Source material START
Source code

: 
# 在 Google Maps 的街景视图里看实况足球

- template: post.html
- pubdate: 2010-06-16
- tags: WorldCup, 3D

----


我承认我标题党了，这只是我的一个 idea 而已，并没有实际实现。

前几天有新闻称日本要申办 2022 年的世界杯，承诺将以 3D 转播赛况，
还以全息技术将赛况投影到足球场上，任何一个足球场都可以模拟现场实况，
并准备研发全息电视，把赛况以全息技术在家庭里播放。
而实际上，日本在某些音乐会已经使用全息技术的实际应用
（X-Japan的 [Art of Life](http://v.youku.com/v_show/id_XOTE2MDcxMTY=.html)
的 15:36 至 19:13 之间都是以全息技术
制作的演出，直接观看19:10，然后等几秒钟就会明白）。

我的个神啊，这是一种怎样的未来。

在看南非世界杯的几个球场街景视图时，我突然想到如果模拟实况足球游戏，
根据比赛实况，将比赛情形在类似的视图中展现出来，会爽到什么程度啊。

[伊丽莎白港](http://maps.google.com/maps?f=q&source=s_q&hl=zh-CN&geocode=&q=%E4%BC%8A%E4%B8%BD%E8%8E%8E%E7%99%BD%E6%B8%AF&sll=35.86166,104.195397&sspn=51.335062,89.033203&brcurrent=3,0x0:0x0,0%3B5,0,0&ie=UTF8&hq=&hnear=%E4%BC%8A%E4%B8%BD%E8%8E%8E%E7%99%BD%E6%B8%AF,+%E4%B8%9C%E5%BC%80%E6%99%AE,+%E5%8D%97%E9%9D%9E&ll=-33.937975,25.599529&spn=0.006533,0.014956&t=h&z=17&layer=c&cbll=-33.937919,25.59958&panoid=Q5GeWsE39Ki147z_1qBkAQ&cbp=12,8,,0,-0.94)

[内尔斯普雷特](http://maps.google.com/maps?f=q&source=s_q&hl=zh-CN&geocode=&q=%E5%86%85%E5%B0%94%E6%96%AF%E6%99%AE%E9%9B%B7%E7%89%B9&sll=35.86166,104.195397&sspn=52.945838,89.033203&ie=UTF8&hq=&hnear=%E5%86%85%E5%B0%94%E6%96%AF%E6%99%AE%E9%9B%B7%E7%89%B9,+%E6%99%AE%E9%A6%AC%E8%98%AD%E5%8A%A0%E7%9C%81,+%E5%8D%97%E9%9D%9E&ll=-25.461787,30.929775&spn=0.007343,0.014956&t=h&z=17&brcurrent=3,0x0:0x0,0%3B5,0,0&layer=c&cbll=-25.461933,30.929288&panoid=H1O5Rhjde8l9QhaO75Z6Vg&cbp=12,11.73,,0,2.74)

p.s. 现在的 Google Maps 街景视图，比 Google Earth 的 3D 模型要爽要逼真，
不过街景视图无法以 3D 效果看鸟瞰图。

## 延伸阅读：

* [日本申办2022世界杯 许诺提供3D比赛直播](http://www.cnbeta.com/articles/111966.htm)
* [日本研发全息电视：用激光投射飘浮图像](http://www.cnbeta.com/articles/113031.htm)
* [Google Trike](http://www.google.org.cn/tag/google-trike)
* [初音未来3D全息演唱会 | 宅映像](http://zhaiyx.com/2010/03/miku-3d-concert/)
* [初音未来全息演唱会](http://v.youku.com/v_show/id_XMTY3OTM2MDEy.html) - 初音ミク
Source material END
About this exercise
Your answer should repeat every entry exactly.

Solution to this problem
Source code

: 
# 在 Google Maps 的街景视图里看实况足球

- template: post.html
- pubdate: 2010-06-16
- tags: WorldCup, 3D

----


我承认我标题党了，这只是我的一个 idea 而已，并没有实际实现。

前几天有新闻称日本要申办 2022 年的世界杯，承诺将以 3D 转播赛况，
还以全息技术将赛况投影到足球场上，任何一个足球场都可以模拟现场实况，
并准备研发全息电视，把赛况以全息技术在家庭里播放。
而实际上，日本在某些音乐会已经使用全息技术的实际应用
（X-Japan的 [Art of Life](http://v.youku.com/v_show/id_XOTE2MDcxMTY=.html)
的 15:36 至 19:13 之间都是以全息技术
制作的演出，直接观看19:10，然后等几秒钟就会明白）。

我的个神啊，这是一种怎样的未来。

在看南非世界杯的几个球场街景视图时，我突然想到如果模拟实况足球游戏，
根据比赛实况，将比赛情形在类似的视图中展现出来，会爽到什么程度啊。

[伊丽莎白港](http://maps.google.com/maps?f=q&source=s_q&hl=zh-CN&geocode=&q=%E4%BC%8A%E4%B8%BD%E8%8E%8E%E7%99%BD%E6%B8%AF&sll=35.86166,104.195397&sspn=51.335062,89.033203&brcurrent=3,0x0:0x0,0%3B5,0,0&ie=UTF8&hq=&hnear=%E4%BC%8A%E4%B8%BD%E8%8E%8E%E7%99%BD%E6%B8%AF,+%E4%B8%9C%E5%BC%80%E6%99%AE,+%E5%8D%97%E9%9D%9E&ll=-33.937975,25.599529&spn=0.006533,0.014956&t=h&z=17&layer=c&cbll=-33.937919,25.59958&panoid=Q5GeWsE39Ki147z_1qBkAQ&cbp=12,8,,0,-0.94)

[内尔斯普雷特](http://maps.google.com/maps?f=q&source=s_q&hl=zh-CN&geocode=&q=%E5%86%85%E5%B0%94%E6%96%AF%E6%99%AE%E9%9B%B7%E7%89%B9&sll=35.86166,104.195397&sspn=52.945838,89.033203&ie=UTF8&hq=&hnear=%E5%86%85%E5%B0%94%E6%96%AF%E6%99%AE%E9%9B%B7%E7%89%B9,+%E6%99%AE%E9%A6%AC%E8%98%AD%E5%8A%A0%E7%9C%81,+%E5%8D%97%E9%9D%9E&ll=-25.461787,30.929775&spn=0.007343,0.014956&t=h&z=17&brcurrent=3,0x0:0x0,0%3B5,0,0&layer=c&cbll=-25.461933,30.929288&panoid=H1O5Rhjde8l9QhaO75Z6Vg&cbp=12,11.73,,0,2.74)

p.s. 现在的 Google Maps 街景视图，比 Google Earth 的 3D 模型要爽要逼真，
不过街景视图无法以 3D 效果看鸟瞰图。

## 延伸阅读：

* [日本申办2022世界杯 许诺提供3D比赛直播](http://www.cnbeta.com/articles/111966.htm)
* [日本研发全息电视：用激光投射飘浮图像](http://www.cnbeta.com/articles/113031.htm)
* [Google Trike](http://www.google.org.cn/tag/google-trike)
* [初音未来3D全息演唱会 | 宅映像](http://zhaiyx.com/2010/03/miku-3d-concert/)
* [初音未来全息演唱会](http://v.youku.com/v_show/id_XMTY3OTM2MDEy.html) - 初音ミク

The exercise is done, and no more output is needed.